▸ EXERCISE DESCRIPTION: List each line of the data in which the string "同样需要具有commit" appears.

▸ INFORMATION SUPPLIED:
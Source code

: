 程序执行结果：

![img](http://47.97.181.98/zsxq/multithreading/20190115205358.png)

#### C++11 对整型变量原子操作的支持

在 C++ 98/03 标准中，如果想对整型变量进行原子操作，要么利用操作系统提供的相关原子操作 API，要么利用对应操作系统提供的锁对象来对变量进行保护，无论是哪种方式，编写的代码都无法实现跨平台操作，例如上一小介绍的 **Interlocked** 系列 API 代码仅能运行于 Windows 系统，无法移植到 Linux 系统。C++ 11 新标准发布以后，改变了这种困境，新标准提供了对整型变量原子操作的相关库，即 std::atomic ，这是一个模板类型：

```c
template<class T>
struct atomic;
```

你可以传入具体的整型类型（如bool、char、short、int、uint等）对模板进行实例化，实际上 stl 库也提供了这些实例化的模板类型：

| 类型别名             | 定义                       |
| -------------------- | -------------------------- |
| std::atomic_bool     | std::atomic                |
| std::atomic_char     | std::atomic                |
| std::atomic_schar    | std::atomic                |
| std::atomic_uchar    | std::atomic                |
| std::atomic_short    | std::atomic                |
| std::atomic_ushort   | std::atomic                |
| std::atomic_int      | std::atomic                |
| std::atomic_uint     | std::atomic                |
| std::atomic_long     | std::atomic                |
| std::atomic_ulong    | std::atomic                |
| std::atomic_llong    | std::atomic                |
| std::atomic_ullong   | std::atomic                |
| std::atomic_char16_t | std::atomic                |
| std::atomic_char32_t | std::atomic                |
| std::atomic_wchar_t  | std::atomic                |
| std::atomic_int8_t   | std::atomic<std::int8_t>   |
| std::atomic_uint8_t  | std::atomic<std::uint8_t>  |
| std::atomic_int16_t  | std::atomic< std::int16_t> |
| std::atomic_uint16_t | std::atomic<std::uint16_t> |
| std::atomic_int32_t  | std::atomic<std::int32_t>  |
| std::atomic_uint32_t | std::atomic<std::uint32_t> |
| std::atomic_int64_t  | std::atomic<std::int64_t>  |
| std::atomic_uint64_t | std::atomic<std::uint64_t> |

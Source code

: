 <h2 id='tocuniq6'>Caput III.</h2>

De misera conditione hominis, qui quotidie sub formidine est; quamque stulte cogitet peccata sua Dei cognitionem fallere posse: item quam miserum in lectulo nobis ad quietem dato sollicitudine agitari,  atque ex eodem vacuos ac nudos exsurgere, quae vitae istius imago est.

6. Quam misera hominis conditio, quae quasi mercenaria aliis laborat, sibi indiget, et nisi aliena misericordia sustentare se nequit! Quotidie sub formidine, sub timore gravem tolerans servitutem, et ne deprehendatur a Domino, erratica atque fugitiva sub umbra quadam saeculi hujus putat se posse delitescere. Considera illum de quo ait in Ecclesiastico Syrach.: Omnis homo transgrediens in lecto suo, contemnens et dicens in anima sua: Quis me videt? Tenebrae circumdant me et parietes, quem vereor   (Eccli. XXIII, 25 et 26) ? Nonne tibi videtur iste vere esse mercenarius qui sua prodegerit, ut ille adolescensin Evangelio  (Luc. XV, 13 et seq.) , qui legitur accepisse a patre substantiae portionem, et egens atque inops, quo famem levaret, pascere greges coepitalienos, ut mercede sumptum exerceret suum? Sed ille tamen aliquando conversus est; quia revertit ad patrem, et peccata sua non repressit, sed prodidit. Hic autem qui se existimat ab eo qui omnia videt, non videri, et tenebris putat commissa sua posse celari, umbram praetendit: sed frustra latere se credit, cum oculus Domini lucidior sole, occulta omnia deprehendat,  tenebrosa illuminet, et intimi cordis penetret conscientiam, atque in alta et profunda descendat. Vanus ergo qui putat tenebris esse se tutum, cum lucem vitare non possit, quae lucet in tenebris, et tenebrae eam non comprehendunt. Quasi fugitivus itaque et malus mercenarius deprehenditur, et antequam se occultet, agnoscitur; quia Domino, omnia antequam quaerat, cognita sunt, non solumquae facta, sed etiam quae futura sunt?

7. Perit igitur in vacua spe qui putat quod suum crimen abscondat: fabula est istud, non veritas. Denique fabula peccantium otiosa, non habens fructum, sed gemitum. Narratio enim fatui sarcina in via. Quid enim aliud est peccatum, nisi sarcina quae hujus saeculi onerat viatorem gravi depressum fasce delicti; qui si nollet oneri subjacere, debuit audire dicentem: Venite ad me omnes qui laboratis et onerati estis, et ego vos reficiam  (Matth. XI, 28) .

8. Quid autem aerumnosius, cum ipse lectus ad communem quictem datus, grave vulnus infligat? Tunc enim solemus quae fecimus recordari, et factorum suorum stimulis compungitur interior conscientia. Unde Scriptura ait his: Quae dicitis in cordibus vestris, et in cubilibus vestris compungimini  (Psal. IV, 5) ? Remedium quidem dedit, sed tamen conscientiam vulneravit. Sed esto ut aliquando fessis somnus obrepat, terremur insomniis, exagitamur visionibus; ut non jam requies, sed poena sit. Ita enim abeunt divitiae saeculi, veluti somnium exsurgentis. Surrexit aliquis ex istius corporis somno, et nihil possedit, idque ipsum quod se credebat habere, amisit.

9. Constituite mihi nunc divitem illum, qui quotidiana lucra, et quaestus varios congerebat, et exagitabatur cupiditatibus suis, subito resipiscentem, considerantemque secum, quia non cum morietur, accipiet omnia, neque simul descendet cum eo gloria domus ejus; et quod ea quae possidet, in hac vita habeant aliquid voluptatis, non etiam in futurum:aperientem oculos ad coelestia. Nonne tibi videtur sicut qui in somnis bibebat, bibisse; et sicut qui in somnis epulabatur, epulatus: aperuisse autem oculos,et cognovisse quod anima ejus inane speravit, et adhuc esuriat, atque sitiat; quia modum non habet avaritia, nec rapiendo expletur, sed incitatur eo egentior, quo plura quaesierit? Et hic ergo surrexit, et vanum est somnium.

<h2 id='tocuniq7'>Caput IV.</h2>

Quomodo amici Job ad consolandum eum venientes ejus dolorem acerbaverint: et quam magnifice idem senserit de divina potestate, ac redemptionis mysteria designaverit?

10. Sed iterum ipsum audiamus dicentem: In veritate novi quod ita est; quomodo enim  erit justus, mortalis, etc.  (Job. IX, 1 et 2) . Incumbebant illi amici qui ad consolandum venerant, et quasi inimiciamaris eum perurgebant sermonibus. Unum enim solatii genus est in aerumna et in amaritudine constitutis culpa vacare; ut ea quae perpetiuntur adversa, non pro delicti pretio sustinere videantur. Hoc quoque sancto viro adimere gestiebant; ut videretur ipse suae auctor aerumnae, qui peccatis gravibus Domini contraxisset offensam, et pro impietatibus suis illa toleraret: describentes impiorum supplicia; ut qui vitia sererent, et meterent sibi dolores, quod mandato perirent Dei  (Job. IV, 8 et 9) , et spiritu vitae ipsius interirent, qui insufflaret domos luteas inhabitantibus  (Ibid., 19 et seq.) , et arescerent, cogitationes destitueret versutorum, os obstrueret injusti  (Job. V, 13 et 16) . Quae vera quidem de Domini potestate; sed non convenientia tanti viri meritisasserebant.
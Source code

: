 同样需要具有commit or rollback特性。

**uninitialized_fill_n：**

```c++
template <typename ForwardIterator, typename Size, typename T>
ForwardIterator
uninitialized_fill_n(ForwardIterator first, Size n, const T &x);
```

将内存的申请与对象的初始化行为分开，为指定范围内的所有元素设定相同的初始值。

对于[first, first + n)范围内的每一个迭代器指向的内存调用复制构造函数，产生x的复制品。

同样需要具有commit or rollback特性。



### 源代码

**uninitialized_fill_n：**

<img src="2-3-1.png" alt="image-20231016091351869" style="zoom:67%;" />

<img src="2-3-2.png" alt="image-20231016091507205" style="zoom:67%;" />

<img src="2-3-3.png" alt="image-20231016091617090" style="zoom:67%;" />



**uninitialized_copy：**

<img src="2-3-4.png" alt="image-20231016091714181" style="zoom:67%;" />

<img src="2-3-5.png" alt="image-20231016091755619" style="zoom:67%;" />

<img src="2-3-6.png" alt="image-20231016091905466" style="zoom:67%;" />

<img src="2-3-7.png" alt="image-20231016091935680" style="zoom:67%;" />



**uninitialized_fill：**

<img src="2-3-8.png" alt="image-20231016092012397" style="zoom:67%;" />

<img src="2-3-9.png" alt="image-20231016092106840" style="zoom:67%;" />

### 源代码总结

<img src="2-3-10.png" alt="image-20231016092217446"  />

▸ YOUR SOLUTION:
: 同样需要具有commit or rollback特性。
同样需要具有commit or rollback特性。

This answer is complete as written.